Hi my son was on Prednisone for 20 years on and off for allergies now he is allergic to the Prednisone that the creams would help him was crap. At no stage was he or I told of the side effects. Now he is in intense pain has major skin sores, swollen knees and ankles, night sweats and sleep problems. This medication is terrible and now he sits hunched up like an old man his skin is so sensitive he needs painkillers for a bath or shower.

I'm a 30 yr old healthy male. I went to the ER, and then the Dr., about 4 weeks ago after waking up with intense pain in the veins of my right arm and having pounding palps. I had just been told some extremely stressful news the night before, so I was pretty sure this was blood pressure & stress related. ... EKG showed Wolf-Parkinson-White syndrome, so that's what the Dr's assumed was the problem. I never knew what it was called, but I've had my heart race due to WPW many times since I was a young child .. this did not seem to be related. This was just pounding.

The cardiologist put me on 50mg of Toprol XL daily to control the WPW - even though that wasn't acting up. I left confused. Pharmacy issued generic Metoprolol Succinate mfg. by Sandoz.

I didn't want to be on meds, so I didn't take it for the first few days, hoping that I would return to normal. After all, I just woke up with this all of the sudden.. I had been fine the day before. Palps continued, though, so eventually I relented and started taking the meds.

The first two or three weeks were filled with ups and downs. Exhaustion, palpitations and anxiety would come and go.

This past weekend things got really bad. I began having anxiety attacks -- I think that's what it was, I'd never had one before -- and my vision was totally screwed up. I couldn't focus on anything and was sensitive to some lighting. Black text on a bright white screen (lcd monitor) was especially hard to read. I was completely in a dazed & confused state. Loud noises and crowds were bothering me... which was awful, considering it was my best friend's wedding. Also had headaches, lightheadedness & loss of appetite. These side effects came and went on Friday & Saturday and were pretty constant on Sunday & Monday.
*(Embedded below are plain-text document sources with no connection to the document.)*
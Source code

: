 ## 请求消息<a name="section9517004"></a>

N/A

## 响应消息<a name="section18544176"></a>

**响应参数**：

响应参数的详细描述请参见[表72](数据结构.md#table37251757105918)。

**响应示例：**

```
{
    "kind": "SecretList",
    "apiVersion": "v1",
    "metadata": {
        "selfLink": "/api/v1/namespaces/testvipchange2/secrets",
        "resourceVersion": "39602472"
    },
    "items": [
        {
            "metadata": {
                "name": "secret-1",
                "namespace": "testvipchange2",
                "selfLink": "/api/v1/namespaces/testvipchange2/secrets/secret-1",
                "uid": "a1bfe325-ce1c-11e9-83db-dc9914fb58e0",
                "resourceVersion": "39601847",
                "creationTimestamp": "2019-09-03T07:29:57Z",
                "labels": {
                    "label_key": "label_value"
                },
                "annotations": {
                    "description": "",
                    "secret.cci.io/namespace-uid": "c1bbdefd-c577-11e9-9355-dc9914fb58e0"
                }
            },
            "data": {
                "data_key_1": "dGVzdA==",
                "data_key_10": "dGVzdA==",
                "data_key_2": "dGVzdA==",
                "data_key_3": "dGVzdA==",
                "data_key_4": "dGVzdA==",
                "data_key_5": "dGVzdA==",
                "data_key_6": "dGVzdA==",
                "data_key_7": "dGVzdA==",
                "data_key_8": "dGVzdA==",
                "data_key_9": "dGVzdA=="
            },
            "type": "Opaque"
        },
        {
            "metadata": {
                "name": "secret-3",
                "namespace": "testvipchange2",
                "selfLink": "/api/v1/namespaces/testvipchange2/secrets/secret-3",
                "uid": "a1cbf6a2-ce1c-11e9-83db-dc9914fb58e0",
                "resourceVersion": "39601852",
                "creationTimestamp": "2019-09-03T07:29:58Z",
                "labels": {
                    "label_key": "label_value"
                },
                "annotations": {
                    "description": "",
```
I decided to quit Toprol cold-turkey on Sunday. I have been 2 days without. I have used L-Theamine to reduce stress and keep my blood pressure steady. It seems to be working. I also began taking CoQ10 today after reading some good things about it here.

My vision & mental focus is beginning to improve after 3 days of disabilitating problems. Anxiety has also improved. I even attempted to "get back to normal" at work today, but had to leave after only an hour of strenuous exercise in the heat. Vision problems returned, anxiety set in. It's like riding a really freaking scary roller coaster, except with a legitimate fear that this thing might kill you.

I will update this as time goes by, to let you all know how things worked out for me. I'm really hoping to be mostly back to normal in another day or two, since I haven't been on for very long. Hopefully this will be of help to someone in the future. Damn, I Wish I had never gotten on this stuff.